## [Problem requirements]
Please transcribe exactly, and only, the lines of the data below between the line holding "Types Implemented:** 5/5" and the line holding "#### 2. Product FAQ Schema ✅ NEW", inclusive.
+ + + +
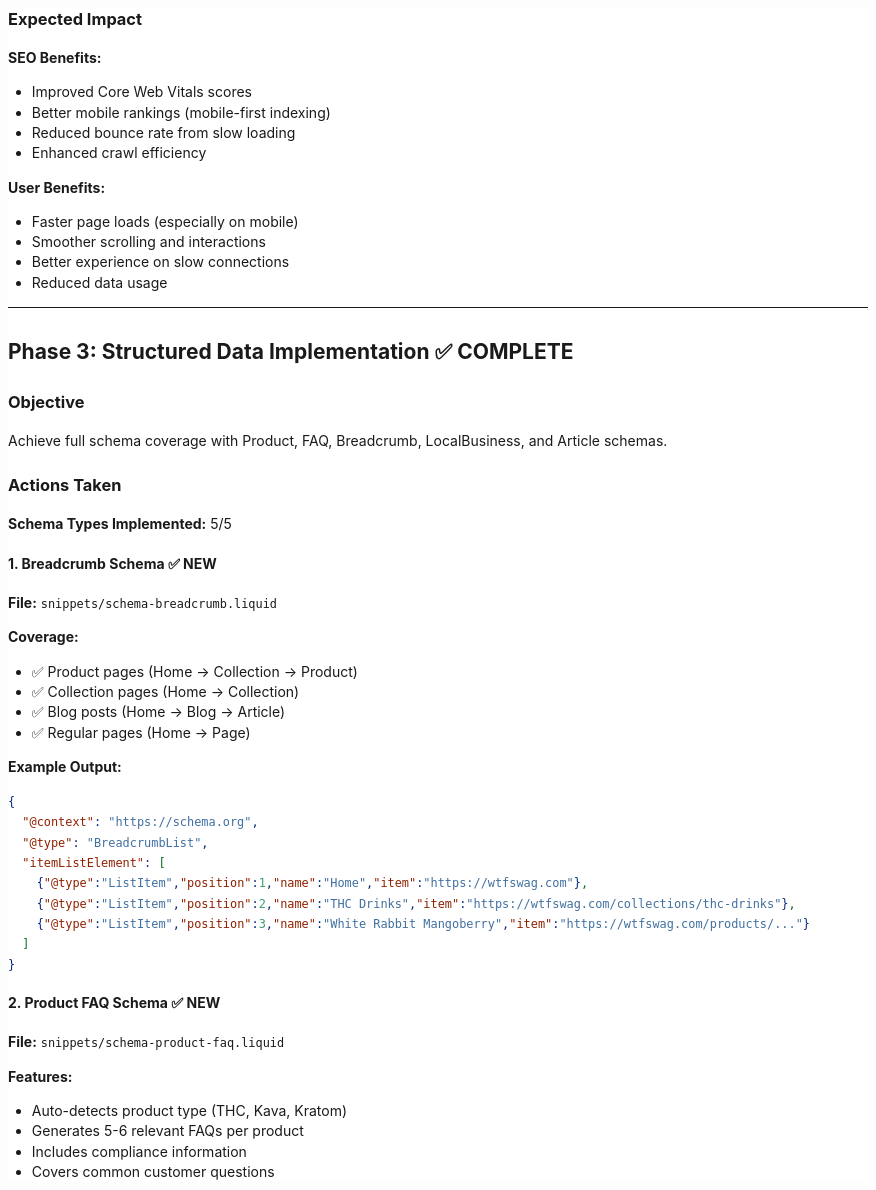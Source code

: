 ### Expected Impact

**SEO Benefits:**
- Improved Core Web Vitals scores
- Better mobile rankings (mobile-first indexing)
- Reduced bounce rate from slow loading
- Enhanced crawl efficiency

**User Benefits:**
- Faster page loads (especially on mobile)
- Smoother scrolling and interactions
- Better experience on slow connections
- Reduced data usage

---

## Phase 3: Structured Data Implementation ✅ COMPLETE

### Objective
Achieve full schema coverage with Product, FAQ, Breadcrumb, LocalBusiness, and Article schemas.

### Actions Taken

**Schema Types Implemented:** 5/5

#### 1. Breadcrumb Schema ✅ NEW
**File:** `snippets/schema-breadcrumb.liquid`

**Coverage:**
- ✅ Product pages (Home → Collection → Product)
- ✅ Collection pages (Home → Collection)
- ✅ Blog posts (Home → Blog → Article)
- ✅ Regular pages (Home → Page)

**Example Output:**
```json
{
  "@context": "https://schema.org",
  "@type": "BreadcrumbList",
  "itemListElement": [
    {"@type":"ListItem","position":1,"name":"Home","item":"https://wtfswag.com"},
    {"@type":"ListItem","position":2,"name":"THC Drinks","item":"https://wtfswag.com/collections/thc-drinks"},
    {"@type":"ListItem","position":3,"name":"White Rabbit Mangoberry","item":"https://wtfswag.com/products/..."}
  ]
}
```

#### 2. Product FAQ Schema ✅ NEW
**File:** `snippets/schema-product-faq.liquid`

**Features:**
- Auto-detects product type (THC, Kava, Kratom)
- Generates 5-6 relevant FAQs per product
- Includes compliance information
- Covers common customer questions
+ + + +
## [Response to this exercise]
**Schema Types Implemented:** 5/5

#### 1. Breadcrumb Schema ✅ NEW
**File:** `snippets/schema-breadcrumb.liquid`

**Coverage:**
- ✅ Product pages (Home → Collection → Product)
- ✅ Collection pages (Home → Collection)
- ✅ Blog posts (Home → Blog → Article)
- ✅ Regular pages (Home → Page)

**Example Output:**
```json
{
  "@context": "https://schema.org",
  "@type": "BreadcrumbList",
  "itemListElement": [
    {"@type":"ListItem","position":1,"name":"Home","item":"https://wtfswag.com"},
    {"@type":"ListItem","position":2,"name":"THC Drinks","item":"https://wtfswag.com/collections/thc-drinks"},
    {"@type":"ListItem","position":3,"name":"White Rabbit Mangoberry","item":"https://wtfswag.com/products/..."}
  ]
}
```

#### 2. Product FAQ Schema ✅ NEW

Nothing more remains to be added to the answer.